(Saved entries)
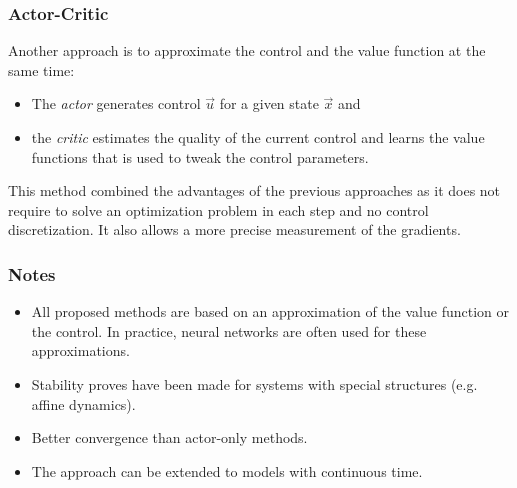 			\subsubsection{Actor-Critic}
				Another approach is to approximate the control and the value function at the same time:
				\begin{itemize}
					\item The \emph{actor} generates control \(\vec{u}\) for a given state \(\vec{x}\) and
					\item the \emph{critic} estimates the quality of the current control and learns the value functions that is used to tweak the control parameters.
				\end{itemize}
				This method combined the advantages of the previous approaches as it does not require to solve an optimization problem in each step and no control discretization. It also allows a more precise measurement of the gradients.

			\subsubsection{Notes}
				\begin{itemize}
					\item All proposed methods are based on an approximation of the value function or the control. In practice, neural networks are often used for these approximations.
					\item Stability proves have been made for systems with special structures (e.g. affine dynamics).
					\item Better convergence than actor-only methods.
					\item The approach can be extended to models with continuous time.
				\end{itemize}
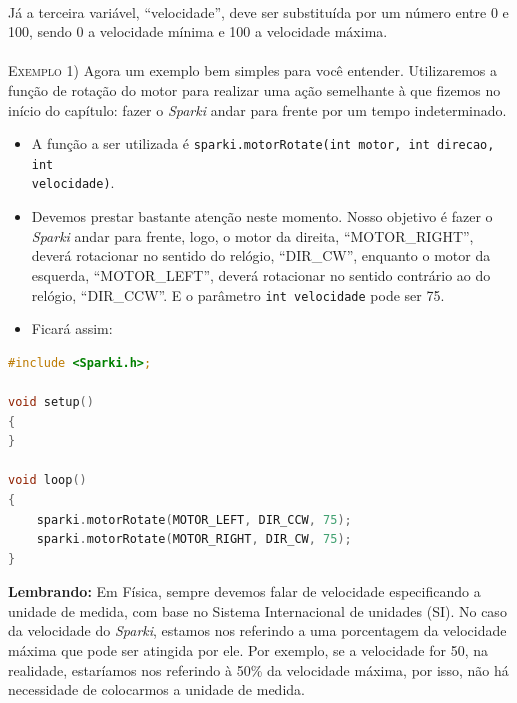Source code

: \paragraph{}
Já a terceira variável, ``velocidade'', deve ser substituída por um número entre 0 e 100, sendo 0 a velocidade mínima e 100 a velocidade máxima.
\\~\\
\textsc{Exemplo 1)} Agora um exemplo bem simples para você entender. Utilizaremos a função de rotação do motor para realizar uma ação semelhante à que fizemos no início do capítulo: fazer o \textsl{Sparki} andar para frente por um tempo indeterminado.
        
\begin{itemize}
    \item A função a ser utilizada é \lstinline[columns=fixed]{sparki.motorRotate(int motor, int direcao, int } \\ \lstinline[columns=fixed]{velocidade)}.
    \item Devemos prestar bastante atenção neste momento. Nosso objetivo é fazer o \textsl{Sparki} andar para frente, logo, o motor da direita, ``MOTOR\_RIGHT'', deverá rotacionar no sentido do relógio, ``DIR\_CW'', enquanto o motor da esquerda, ``MOTOR\_LEFT'', deverá rotacionar no sentido contrário ao do relógio, ``DIR\_CCW''. E o parâmetro \lstinline[columns=fixed]{int velocidade} pode ser 75.
    \item Ficará assim:
\end{itemize}
    
    \begin{lstlisting}[language=C]
#include <Sparki.h>;

void setup()
{
}

void loop()
{
    sparki.motorRotate(MOTOR_LEFT, DIR_CCW, 75);
    sparki.motorRotate(MOTOR_RIGHT, DIR_CW, 75);
}
\end{lstlisting}

\begin{center}
    \textcolor{mydarkblue!80!black}{\textbf{Lembrando:}} Em Física, sempre devemos falar de velocidade especificando a unidade de medida, com base no Sistema Internacional de unidades (SI). No caso da velocidade do \textsl{Sparki}, estamos nos referindo a uma porcentagem da velocidade máxima que pode ser atingida por ele. Por exemplo, se a velocidade for 50, na realidade, estaríamos nos referindo à 50\% da velocidade máxima, por isso, não há necessidade de colocarmos a unidade de medida.
\end{center}

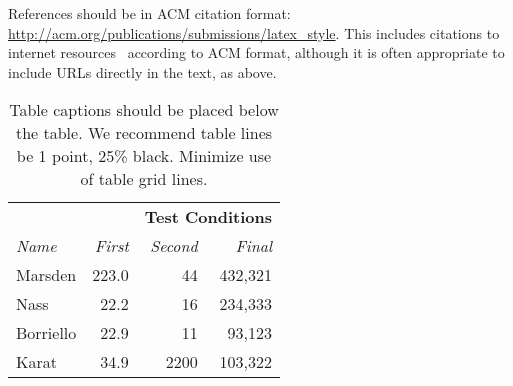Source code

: \documentclass{sigchi}
\begin{document}
References should be in ACM citation format:
\url{http://acm.org/publications/submissions/latex_style}. This
includes citations to internet
resources~\cite{acm_categories,cavender:writing,CHINOSAUR:venue,psy:gangnam}
according to ACM format, although it is often appropriate to include
URLs directly in the text, as above.




\begin{table}
  \centering
  \begin{tabular}{l r r r}
    & & \multicolumn{2}{c}{\small{\textbf{Test Conditions}}} \\
    \cmidrule(r){3-4}
    {\small\textit{Name}}
    & {\small \textit{First}}
      & {\small \textit{Second}}
    & {\small \textit{Final}} \\
    \midrule
    Marsden & 223.0 & 44 & 432,321 \\
    Nass & 22.2 & 16 & 234,333 \\
    Borriello & 22.9 & 11 & 93,123 \\
    Karat & 34.9 & 2200 & 103,322 \\
  \end{tabular}
  \caption{Table captions should be placed below the table. We
    recommend table lines be 1 point, 25\% black. Minimize use of
    table grid lines.}~\label{tab:table1}
\end{table}
\end{document}
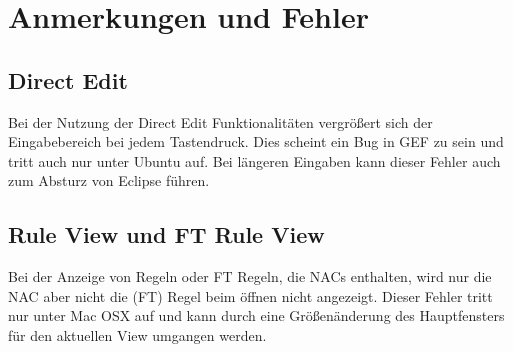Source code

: \chapter{Anmerkungen und Fehler}


\section{Direct Edit}
Bei der Nutzung der Direct Edit  Funktionalitäten vergrößert sich der Eingabebereich bei jedem Tastendruck. Dies scheint ein Bug in GEF zu sein und tritt auch nur unter Ubuntu auf. Bei längeren Eingaben kann dieser Fehler auch zum Absturz von Eclipse führen.

\section{Rule View und FT Rule View}
Bei der Anzeige von Regeln oder FT Regeln, die NACs enthalten, wird nur die NAC aber nicht die (FT) Regel beim öffnen nicht angezeigt. Dieser Fehler tritt nur unter Mac OSX auf und kann durch eine Größenänderung des Hauptfensters für den aktuellen View umgangen werden.
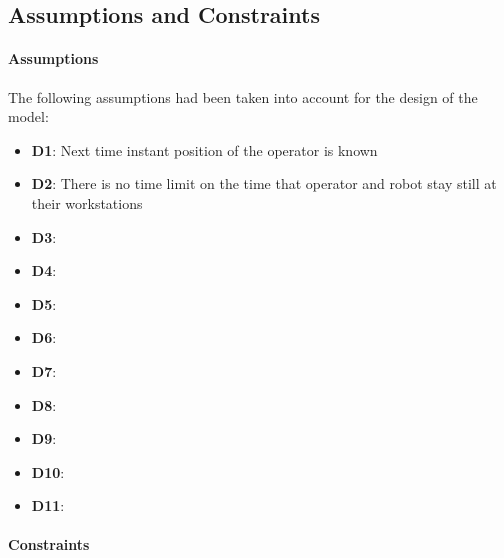 \subsection{Assumptions and Constraints}

\paragraph{Assumptions}
\newcommand{\DI}{\textbf{D1}: Next time instant position of the operator is known}
\newcommand{\DII}{\textbf{D2}: There is no time limit on the time that operator and robot stay still at their workstations}
\newcommand{\DIII}{\textbf{D3}: }
\newcommand{\DIV}{\textbf{D4}: }
\newcommand{\DV}{\textbf{D5}: }
\newcommand{\DVI}{\textbf{D6}: }
\newcommand{\DVII}{\textbf{D7}: }
\newcommand{\DVIII}{\textbf{D8}: }
\newcommand{\DIX}{\textbf{D9}: }
\newcommand{\DX}{\textbf{D10}: }
\newcommand{\DXI}{\textbf{D11}: }

The following assumptions had been taken into account for the design of the model:
\newline\begin{itemize}
	\item  \DI
	\item  \DII
	\item  \DIII
	\item  \DIV
	\item  \DV
	\item  \DVI
	\item  \DVII
	\item  \DVIII
	\item  \DIX
	\item  \DX
	\item  \DXI
\end{itemize}

\paragraph{Constraints}

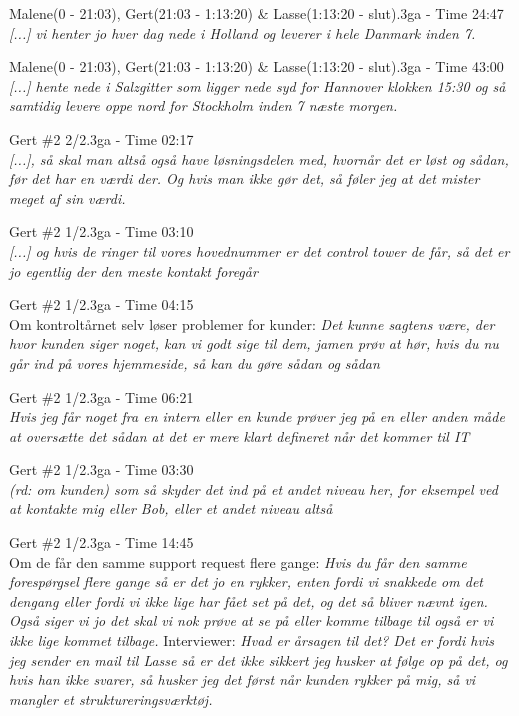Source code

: \begin{thebibliography}{9}

	Malene(0 - 21:03), Gert(21:03 - 1:13:20) \& Lasse(1:13:20 - slut).3ga - Time 24:47\\
	\textit{[...] vi henter jo hver dag nede i Holland og leverer i hele Danmark inden 7.}

	Malene(0 - 21:03), Gert(21:03 - 1:13:20) \& Lasse(1:13:20 - slut).3ga - Time 43:00\\
	\textit{[...] hente nede i Salzgitter som ligger nede syd for Hannover klokken 15:30 og så samtidig levere oppe nord for Stockholm inden 7 næste morgen.}

	Gert \#2 2/2.3ga - Time 02:17\\
	\textit{[...], så skal man altså også have løsningsdelen med, hvornår det er løst og sådan, før det har en værdi der. Og hvis man ikke gør det, så føler jeg at det mister meget af sin værdi.}

	Gert \#2 1/2.3ga - Time 03:10\\
	\textit{[...] og hvis de ringer til vores hovednummer er det control tower de får, så det er jo egentlig der den meste kontakt foregår}

	Gert \#2 1/2.3ga - Time 04:15\\
	Om kontroltårnet selv løser problemer for kunder: \textit{Det kunne sagtens være, der hvor kunden siger noget, kan vi godt sige til dem, jamen prøv at hør, hvis du nu går ind på vores hjemmeside, så kan du gøre sådan og sådan}

	Gert \#2 1/2.3ga - Time 06:21\\
	\textit{Hvis jeg får noget fra en intern eller en kunde prøver jeg på en eller anden måde at oversætte det sådan at det er mere klart defineret når det kommer til IT}

	Gert \#2 1/2.3ga - Time 03:30\\
	\textit{\emph{(rd: om kunden)} som så skyder det ind på et andet niveau her, for eksempel ved at kontakte mig eller Bob, eller et andet niveau altså}

	Gert \#2 1/2.3ga - Time 14:45\\
	Om de får den samme support request flere gange: \textit{Hvis du får den samme forespørgsel flere gange så er det jo en rykker, enten fordi vi snakkede om det dengang eller fordi vi ikke lige har fået set på det, og det så bliver nævnt igen. Også siger vi jo det skal vi nok prøve at se på eller komme tilbage til også er vi ikke lige kommet tilbage.} Interviewer: \textit{Hvad er årsagen til det?} \textit{Det er fordi hvis jeg sender en mail til Lasse så er det ikke sikkert jeg husker at følge op på det, og hvis han ikke svarer, så husker jeg det først når kunden rykker på mig, så vi mangler et struktureringsværktøj. }


\end{thebibliography}
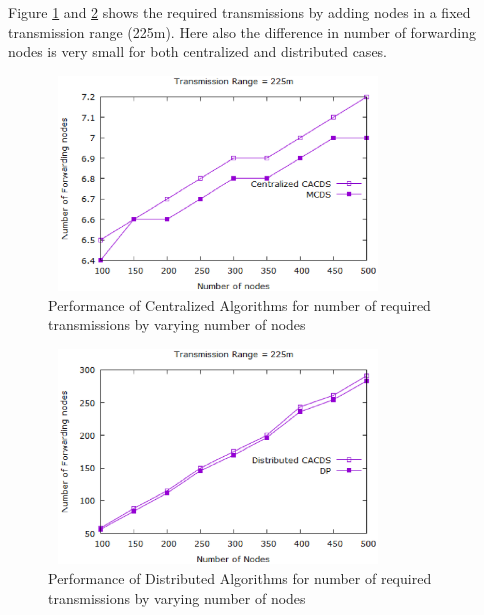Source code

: Figure \ref{outf225c} and \ref{outf225d} shows the required transmissions by adding nodes in a fixed transmission range (225m). Here also the difference in number of forwarding nodes is very small for both centralized and distributed cases. 
\begin{figure}[h]
    \centering
    \includegraphics[width=90mm, height=57mm]{Figures/outf225c.eps}
    \caption{Performance of Centralized Algorithms for number of required transmissions by varying number of nodes}
    \label{outf225c}
    \end{figure}
    \begin{figure}[h]
    \centering
    \includegraphics[width=90mm, height=57mm]{Figures/outf225d.eps}
    \caption{Performance of Distributed Algorithms for number of required transmissions by varying number of nodes}
    \label{outf225d}
\end{figure}

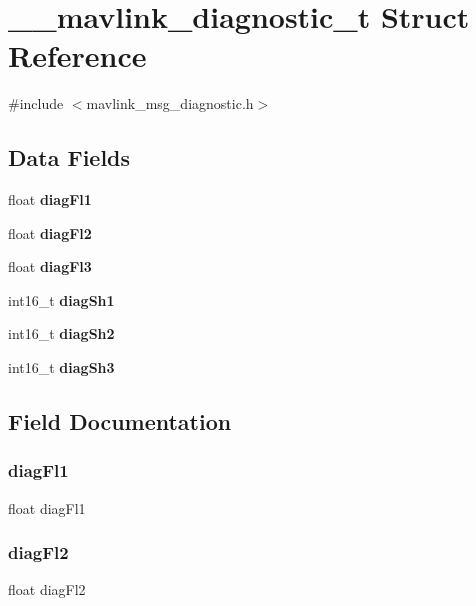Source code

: \section{\+\_\+\+\_\+mavlink\+\_\+diagnostic\+\_\+t Struct Reference}
\label{struct____mavlink__diagnostic__t}


{\ttfamily \#include $<$mavlink\+\_\+msg\+\_\+diagnostic.\+h$>$}

\subsection*{Data Fields}
\begin{DoxyCompactItemize}
\item 
float \textbf{ diag\+Fl1}
\item 
float \textbf{ diag\+Fl2}
\item 
float \textbf{ diag\+Fl3}
\item 
int16\+\_\+t \textbf{ diag\+Sh1}
\item 
int16\+\_\+t \textbf{ diag\+Sh2}
\item 
int16\+\_\+t \textbf{ diag\+Sh3}
\end{DoxyCompactItemize}


\subsection{Field Documentation}
\mbox{\label{struct____mavlink__diagnostic__t_ab85bf03b5f5376ab2bfcf8bd466d926b}} 
\subsubsection{diag\+Fl1}
{\footnotesize\ttfamily float diag\+Fl1}

\mbox{\label{struct____mavlink__diagnostic__t_add637e3639883f15074efaa19eb31f62}} 
\subsubsection{diag\+Fl2}
{\footnotesize\ttfamily float diag\+Fl2}

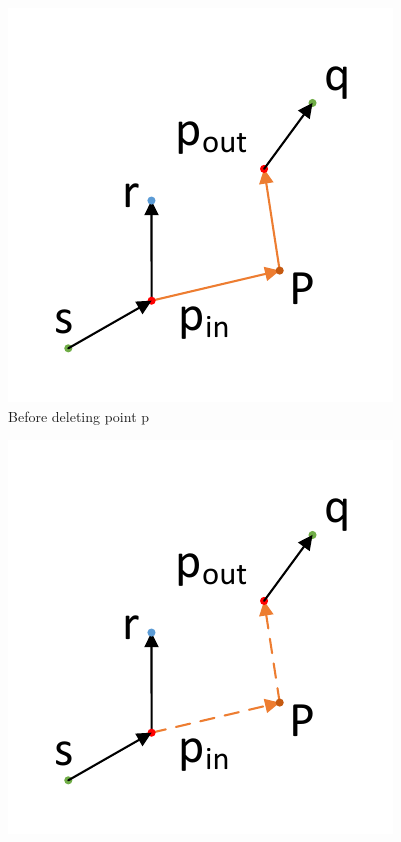 \begin{figure}[h]
	\centering
	\begin{minipage}{0.49\linewidth}
		\centering
		\vspace{3pt}
		\includegraphics[width=\textwidth]{fig/Example/MSNET_delete_before.pdf}
		Before deleting point p
	\end{minipage}
	\begin{minipage}{0.49\linewidth}
		\centering
		\vspace{3pt}
		\includegraphics[width=\textwidth]{fig/Example/MSNET_delete_policyA.pdf}

\end{minipage}
\end{figure}
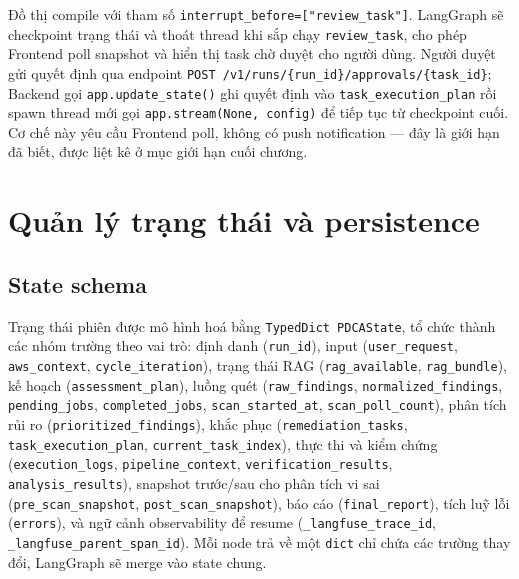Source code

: Đồ thị compile với tham số \texttt{interrupt\_before=["review\_task"]}. LangGraph sẽ checkpoint trạng thái và thoát thread khi sắp chạy \texttt{review\_task}, cho phép Frontend poll snapshot và hiển thị task chờ duyệt cho người dùng. Người duyệt gửi quyết định qua endpoint \texttt{POST /v1/runs/\{run\_id\}/approvals/\{task\_id\}}; Backend gọi \texttt{app.update\_state()} ghi quyết định vào \texttt{task\_execution\_plan} rồi spawn thread mới gọi \texttt{app.stream(None, config)} để tiếp tục từ checkpoint cuối. Cơ chế này yêu cầu Frontend poll, không có push notification — đây là giới hạn đã biết, được liệt kê ở mục giới hạn cuối chương.



\section{Quản lý trạng thái và persistence}
\label{sec:state_impl}

\subsection{State schema}

Trạng thái phiên được mô hình hoá bằng \texttt{TypedDict PDCAState}, tổ chức thành các nhóm trường theo vai trò: định danh (\texttt{run\_id}), input (\texttt{user\_request}, \texttt{aws\_context}, \texttt{cycle\_iteration}), trạng thái RAG (\texttt{rag\_available}, \texttt{rag\_bundle}), kế hoạch (\texttt{assessment\_plan}), luồng quét (\texttt{raw\_findings}, \texttt{normalized\_findings}, \texttt{pending\_jobs}, \texttt{completed\_jobs}, \texttt{scan\_started\_at}, \texttt{scan\_poll\_count}), phân tích rủi ro (\texttt{prioritized\_findings}), khắc phục (\texttt{remediation\_tasks}, \texttt{task\_execution\_plan}, \texttt{current\_task\_index}), thực thi và kiểm chứng (\texttt{execution\_logs}, \texttt{pipeline\_context}, \texttt{verification\_results}, \texttt{analysis\_results}), snapshot trước/sau cho phân tích vi sai (\texttt{pre\_scan\_snapshot}, \texttt{post\_scan\_snapshot}), báo cáo (\texttt{final\_report}), tích luỹ lỗi (\texttt{errors}), và ngữ cảnh observability để resume (\texttt{\_langfuse\_trace\_id}, \texttt{\_langfuse\_parent\_span\_id}). Mỗi node trả về một \texttt{dict} chỉ chứa các trường thay đổi, LangGraph sẽ merge vào state chung.

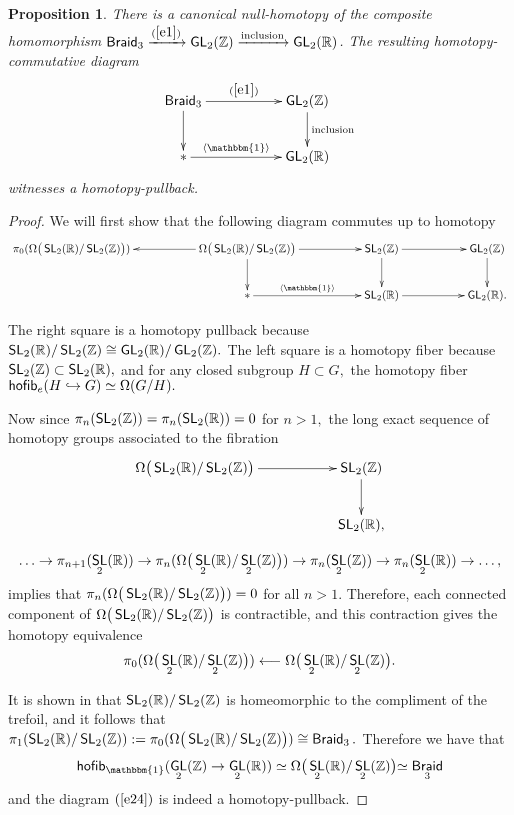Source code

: \documentclass{amsart}
\newtheorem{prop}[theorem]{Proposition}
\theoremstyle{definition}
\theoremstyle{remark}
\newcommand{\lag}{\langle}
\newcommand{\rag}{\rangle}
\newcommand{\xra}{\xrightarrow}
\DeclareMathOperator{\uno}{\mathbbm{1}}
\DeclareMathOperator{\Braid}{\sf Braid}
\DeclareMathOperator{\GL}{\sf GL}
\DeclareMathOperator{\SL}{\sf SL}
\begin{document}
\begin{prop}\label{t8}
There is a canonical null-homotopy of the composite homomorphism $\Braid_3 \xra{(\ref{e1})} \GL_2(\ZZ) \xra{\rm inclusion} \GL_2(\RR)$.  
The resulting homotopy-commutative diagram 
\begin{equation}\label{e24}
\xymatrix{
\Braid_3 \ar[rr]^-{(\ref{e1})} \ar[d]
&&
\GL_2(\ZZ) \ar[d]^-{\rm inclusion}
\\
\ast \ar[rr]^-{\lag \uno \rag}
&&
\GL_2(\RR)
}
\end{equation}
witnesses a homotopy-pullback.  
\end{prop}
\begin{proof}


We will first show that the following diagram commutes up to homotopy 
$$
\xymatrix{
\pi_{0}(\Omega \bigr( \SL_{2}(\RR)/\SL_{2}(\ZZ) \bigl)) && \ar[ll] 
\Omega \bigr( \SL_{2}(\RR)/\SL_{2}(\ZZ) \bigl) \ar[rr] \ar[d] && 
\SL_{2}(\ZZ) \ar[rr] \ar[d]&& 
\GL_{2}(\ZZ) \ar[d]
\\  && \ast \ar[rr]^-{\langle \uno \rangle} && \SL_{2}(\RR) \ar[rr] && \GL_{2}(\RR).
}$$

The right square is a homotopy pullback because $\SL_{2}(\RR)/\SL_{2}(\ZZ) \cong \GL_{2}(\RR)/\GL_{2}(\ZZ).$ The left square is a homotopy fiber because $\SL_{2}(\ZZ) \subset \SL_{2}(\RR),$ and for any closed subgroup $H \subset G,$ the homotopy fiber ${\sf hofib}_{e}(H \hookrightarrow G) \simeq \Omega(G/H).$


Now since $\pi_{n}(\SL_{2}(\ZZ)) = \pi_{n}(\SL_{2}(\RR)) = 0$ for $n > 1,$ the long exact sequence of homotopy groups associated to the fibration
$$
\xymatrix{
\Omega \bigr( \SL_{2}(\RR)/\SL_{2}(\ZZ) \bigl) \ar[rr]  && \SL_{2}(\ZZ)  \ar[d] \\
  && \SL_{2}(\RR), 
}
$$

$$ \hdots \rightarrow \pi_{n+1}(\SL_{2}(\RR)) \rightarrow \pi_{n}(\Omega \bigr( \SL_{2}(\RR)/\SL_{2}(\ZZ) \bigl)) \rightarrow \pi_{n}(\SL_{2}(\ZZ)) \rightarrow \pi_{n}(\SL_{2}(\RR)) \rightarrow \hdots,$$ implies that $\pi_{n}(\Omega \bigr( \SL_{2}(\RR)/\SL_{2}(\ZZ) \bigl)) = 0$ for all $n > 1.$ Therefore, each connected component of $\Omega \bigr( \SL_{2}(\RR)/\SL_{2}(\ZZ) \bigl)$ is contractible, and this contraction gives the homotopy equivalence $$\pi_{0}(\Omega \bigr( \SL_{2}(\RR)/\SL_{2}(\ZZ) \bigl)) \longleftarrow \Omega \bigr(\SL_{2}(\RR)/\SL_{2}(\ZZ) \bigl).$$

It is shown in \cite{mil} that $\SL_2(\RR) / \SL_2(\ZZ)$ is homeomorphic to the compliment of the trefoil, and it follows that $\pi_1( \SL_2(\RR) / \SL_2(\ZZ)) := \pi_{0}(\Omega \bigr( \SL_{2}(\RR)/\SL_{2}(\ZZ) \bigl)) \cong \Braid_{3}.$ Therefore we have that $${\sf hofib}_{\uno}(\GL_{2}(\ZZ) \rightarrow \GL_{2}(\RR)) \simeq \Omega \bigr( \SL_{2}(\RR)/\SL_{2}(\ZZ) \bigl) \simeq \Braid_{3}$$ and the diagram $(\ref{e24})$ is indeed a homotopy-pullback.
\end{proof}
\end{document}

Assigned task
Print the lines above from the one with "Gert \#2 1/2.3ga - Time 04:15\\" through the one with "Gert \#2 1/2.3ga - Time 14:45\\", both included, exactly as written and nothing more.

Answer space
	Gert \#2 1/2.3ga - Time 04:15\\
	Om kontroltårnet selv løser problemer for kunder: \textit{Det kunne sagtens være, der hvor kunden siger noget, kan vi godt sige til dem, jamen prøv at hør, hvis du nu går ind på vores hjemmeside, så kan du gøre sådan og sådan}

	Gert \#2 1/2.3ga - Time 06:21\\
	\textit{Hvis jeg får noget fra en intern eller en kunde prøver jeg på en eller anden måde at oversætte det sådan at det er mere klart defineret når det kommer til IT}

	Gert \#2 1/2.3ga - Time 03:30\\
	\textit{\emph{(rd: om kunden)} som så skyder det ind på et andet niveau her, for eksempel ved at kontakte mig eller Bob, eller et andet niveau altså}

	Gert \#2 1/2.3ga - Time 14:45\\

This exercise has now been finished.